Und seine Freunde im Boot haben Angst: vor dem Sturm und vor dem Kentern. Sie sind so beschäftigt mit sich, dass sie ihn ganz vergessen. So oft hat er doch schon bewiesen, dass er über besondere Gaben und Kräfte verfügt. Jesus ist mit im Boot, und sie denken gar nicht an ihn. Oder wollen sie seine Ruhe nicht stören? –
Und wir? Wie oft hab ich mich schon in notvollen Situationen abgemüht, den Kopf zermartert, was ich tun kann, gerackert und geschwitzt und kam doch nicht von der Stelle. Wie oft wollte ich mir beweisen, alles im Griff zu haben, jetzt schnell wieder auf Kurs zu kommen und hab mich überschätzt und ihn übersehen. Bis ich endlich daran dachte diesen Jesus herbeizuholen, die Hände zu falten, zu ihm zu beten, ihm meine Angst zu schildern, einfach zu stammeln: Herr, hilf!

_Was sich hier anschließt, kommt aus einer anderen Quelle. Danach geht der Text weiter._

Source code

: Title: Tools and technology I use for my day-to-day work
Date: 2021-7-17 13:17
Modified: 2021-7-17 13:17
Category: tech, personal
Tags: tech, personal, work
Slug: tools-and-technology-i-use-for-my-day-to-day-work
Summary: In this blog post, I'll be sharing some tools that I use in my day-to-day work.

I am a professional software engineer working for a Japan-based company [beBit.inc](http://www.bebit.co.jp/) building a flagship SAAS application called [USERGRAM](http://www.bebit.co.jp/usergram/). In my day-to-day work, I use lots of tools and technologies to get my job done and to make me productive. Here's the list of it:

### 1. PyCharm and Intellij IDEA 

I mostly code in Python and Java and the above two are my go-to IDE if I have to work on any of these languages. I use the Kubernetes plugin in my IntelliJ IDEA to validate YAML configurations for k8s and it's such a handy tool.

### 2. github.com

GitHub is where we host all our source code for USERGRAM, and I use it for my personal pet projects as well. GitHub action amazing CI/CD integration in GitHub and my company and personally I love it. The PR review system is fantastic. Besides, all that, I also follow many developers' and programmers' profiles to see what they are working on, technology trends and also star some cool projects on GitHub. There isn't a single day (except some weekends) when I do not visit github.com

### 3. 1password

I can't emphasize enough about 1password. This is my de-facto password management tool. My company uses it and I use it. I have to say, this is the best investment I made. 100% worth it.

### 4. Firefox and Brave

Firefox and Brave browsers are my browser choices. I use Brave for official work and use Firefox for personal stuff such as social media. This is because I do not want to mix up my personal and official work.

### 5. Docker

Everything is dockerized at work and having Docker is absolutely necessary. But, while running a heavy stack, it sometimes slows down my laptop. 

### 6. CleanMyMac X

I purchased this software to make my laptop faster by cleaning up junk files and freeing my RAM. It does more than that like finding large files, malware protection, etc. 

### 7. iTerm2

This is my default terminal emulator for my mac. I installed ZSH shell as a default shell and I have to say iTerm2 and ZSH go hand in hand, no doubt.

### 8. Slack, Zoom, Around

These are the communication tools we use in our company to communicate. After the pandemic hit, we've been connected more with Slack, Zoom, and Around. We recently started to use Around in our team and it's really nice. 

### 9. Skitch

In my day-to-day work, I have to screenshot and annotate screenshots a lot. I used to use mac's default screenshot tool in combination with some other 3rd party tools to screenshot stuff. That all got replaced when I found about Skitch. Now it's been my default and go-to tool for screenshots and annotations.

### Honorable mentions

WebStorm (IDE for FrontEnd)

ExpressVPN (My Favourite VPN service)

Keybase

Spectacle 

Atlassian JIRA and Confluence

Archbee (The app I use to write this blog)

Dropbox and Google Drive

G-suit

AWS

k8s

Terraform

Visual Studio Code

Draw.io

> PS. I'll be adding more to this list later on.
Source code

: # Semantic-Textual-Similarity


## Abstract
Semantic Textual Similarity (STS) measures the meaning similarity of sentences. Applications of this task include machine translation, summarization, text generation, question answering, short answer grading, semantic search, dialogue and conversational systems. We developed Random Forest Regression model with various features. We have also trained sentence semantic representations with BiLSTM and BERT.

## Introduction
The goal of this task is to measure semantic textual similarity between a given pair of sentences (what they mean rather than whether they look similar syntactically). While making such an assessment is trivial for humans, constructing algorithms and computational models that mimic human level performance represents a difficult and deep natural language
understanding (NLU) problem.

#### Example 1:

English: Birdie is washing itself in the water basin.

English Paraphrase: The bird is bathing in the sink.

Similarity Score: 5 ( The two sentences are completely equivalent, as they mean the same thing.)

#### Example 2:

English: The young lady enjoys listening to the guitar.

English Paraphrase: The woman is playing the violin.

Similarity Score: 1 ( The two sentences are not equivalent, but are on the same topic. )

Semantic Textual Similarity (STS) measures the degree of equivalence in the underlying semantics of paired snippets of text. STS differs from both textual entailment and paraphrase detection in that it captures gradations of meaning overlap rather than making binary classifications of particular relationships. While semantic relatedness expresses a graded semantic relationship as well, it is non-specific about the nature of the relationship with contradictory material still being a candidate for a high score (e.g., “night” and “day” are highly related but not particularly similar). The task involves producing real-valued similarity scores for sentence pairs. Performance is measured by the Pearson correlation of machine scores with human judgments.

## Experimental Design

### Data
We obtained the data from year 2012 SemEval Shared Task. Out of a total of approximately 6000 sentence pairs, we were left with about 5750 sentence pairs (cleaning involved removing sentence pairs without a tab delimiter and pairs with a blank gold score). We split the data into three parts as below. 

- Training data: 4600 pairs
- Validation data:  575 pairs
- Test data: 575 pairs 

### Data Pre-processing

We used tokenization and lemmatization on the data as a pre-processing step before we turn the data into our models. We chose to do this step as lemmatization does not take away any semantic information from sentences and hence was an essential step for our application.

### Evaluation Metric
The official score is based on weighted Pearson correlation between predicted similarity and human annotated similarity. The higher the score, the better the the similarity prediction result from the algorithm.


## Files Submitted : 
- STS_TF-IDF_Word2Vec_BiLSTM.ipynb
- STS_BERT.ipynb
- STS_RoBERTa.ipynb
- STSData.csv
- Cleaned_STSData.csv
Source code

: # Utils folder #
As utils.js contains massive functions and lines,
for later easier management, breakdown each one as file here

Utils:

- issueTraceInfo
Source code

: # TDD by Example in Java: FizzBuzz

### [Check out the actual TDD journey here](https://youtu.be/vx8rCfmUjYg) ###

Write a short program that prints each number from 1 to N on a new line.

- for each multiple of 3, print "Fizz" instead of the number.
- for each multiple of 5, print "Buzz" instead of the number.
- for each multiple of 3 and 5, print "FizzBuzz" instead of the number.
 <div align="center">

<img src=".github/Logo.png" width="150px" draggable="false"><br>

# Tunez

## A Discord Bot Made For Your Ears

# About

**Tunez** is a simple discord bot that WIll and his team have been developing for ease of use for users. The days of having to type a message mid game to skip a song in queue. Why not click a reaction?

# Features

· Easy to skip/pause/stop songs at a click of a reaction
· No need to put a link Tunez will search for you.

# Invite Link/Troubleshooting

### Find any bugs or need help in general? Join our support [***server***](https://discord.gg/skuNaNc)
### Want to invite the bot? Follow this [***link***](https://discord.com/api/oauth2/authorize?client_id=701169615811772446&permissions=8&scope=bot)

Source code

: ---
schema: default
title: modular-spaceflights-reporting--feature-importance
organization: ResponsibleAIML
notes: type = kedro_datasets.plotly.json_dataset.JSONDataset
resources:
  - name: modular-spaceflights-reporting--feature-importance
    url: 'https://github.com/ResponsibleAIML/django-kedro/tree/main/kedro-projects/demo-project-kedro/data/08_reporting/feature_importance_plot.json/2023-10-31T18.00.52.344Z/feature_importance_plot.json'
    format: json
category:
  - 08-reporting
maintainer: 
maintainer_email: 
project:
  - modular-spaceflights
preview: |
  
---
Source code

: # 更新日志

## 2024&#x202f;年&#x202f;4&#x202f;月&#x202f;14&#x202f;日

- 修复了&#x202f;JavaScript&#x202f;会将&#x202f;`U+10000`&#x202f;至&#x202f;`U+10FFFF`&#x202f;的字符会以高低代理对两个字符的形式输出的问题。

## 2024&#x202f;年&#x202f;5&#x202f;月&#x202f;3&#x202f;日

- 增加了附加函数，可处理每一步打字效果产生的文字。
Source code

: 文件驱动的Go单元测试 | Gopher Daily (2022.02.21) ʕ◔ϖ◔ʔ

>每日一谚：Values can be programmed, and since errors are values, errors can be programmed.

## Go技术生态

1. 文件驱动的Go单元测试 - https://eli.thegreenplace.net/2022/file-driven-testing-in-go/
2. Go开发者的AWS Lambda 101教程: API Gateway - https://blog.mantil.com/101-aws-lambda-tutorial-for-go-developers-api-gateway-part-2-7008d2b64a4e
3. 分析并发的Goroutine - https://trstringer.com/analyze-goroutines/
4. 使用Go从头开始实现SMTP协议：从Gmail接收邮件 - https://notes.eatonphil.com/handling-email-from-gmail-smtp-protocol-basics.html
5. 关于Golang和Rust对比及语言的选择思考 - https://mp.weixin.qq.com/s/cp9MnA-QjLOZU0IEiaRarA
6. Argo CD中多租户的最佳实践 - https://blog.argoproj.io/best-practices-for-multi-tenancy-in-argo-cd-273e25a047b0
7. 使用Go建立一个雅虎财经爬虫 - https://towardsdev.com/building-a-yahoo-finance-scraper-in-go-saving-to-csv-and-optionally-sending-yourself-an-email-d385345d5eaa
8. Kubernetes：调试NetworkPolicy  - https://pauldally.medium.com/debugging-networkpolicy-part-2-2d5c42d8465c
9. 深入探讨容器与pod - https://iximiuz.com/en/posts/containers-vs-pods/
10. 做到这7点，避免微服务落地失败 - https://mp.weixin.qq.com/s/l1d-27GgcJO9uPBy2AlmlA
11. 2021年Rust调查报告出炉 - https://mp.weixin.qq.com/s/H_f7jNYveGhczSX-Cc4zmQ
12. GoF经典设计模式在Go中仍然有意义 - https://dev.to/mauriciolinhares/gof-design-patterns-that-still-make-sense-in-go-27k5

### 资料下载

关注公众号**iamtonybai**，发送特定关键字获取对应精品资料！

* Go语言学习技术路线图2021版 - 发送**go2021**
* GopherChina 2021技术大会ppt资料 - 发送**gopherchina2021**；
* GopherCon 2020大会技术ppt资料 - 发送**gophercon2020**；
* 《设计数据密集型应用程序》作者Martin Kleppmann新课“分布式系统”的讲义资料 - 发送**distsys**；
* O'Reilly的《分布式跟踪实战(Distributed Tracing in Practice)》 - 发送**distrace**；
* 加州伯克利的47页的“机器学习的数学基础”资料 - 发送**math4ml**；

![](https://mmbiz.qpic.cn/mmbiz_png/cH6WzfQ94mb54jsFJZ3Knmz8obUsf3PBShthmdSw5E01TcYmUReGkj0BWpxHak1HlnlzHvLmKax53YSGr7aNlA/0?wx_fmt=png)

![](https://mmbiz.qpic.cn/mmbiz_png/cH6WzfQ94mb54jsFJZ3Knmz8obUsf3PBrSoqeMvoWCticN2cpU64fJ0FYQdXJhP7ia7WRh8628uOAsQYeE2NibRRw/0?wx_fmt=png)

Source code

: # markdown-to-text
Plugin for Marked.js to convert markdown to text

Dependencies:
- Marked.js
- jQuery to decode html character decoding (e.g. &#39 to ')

In dem Moment, wo sie Jesus wecken und um Hilfe bitten, wird alles gut. Wie selbstverständlich steht Jesus auf. Streckt die Hand aus gegen den Sturm, sagt das erlösende Wort: „Verstumme!“ Und der Wind legt sich. Das Boot kommt wieder in ruhiges Fahrwasser. Und alle kommen wohlbehalten am Ufer an.
Nicht jeder Sturm endet so glimpflich, und nicht immer reicht ein Ruf: „Jesus“, und sofort ist alles wieder gut. Aber es ist der entscheidende Anfang: wenn wir nicht mehr auf das schauen, was uns Angst macht, sondern dorthin, wo Hilfe ist. Wenn wir nicht das betrachten, was uns das Leben schwer macht, sondern zu dem schauen, der uns liebhat und unser Verbündeter ist. „Jesus!“ Ich erlebe das mitunter an einem hektischen Tag. Dass ich auf Kreuz schauen muss, in meinem Zimmer oder in der Kirche, dass ich mich davor setze, zur Ruhe komme, bete. Und auf einmal atme ich tief durch und fühle mich – ja, irgendwie gestärkt, beschützt, gelassener, ruhiger. Es ist einfach gut zu wissen: Jesus sitzt mit im Boot! Bleibt behütet!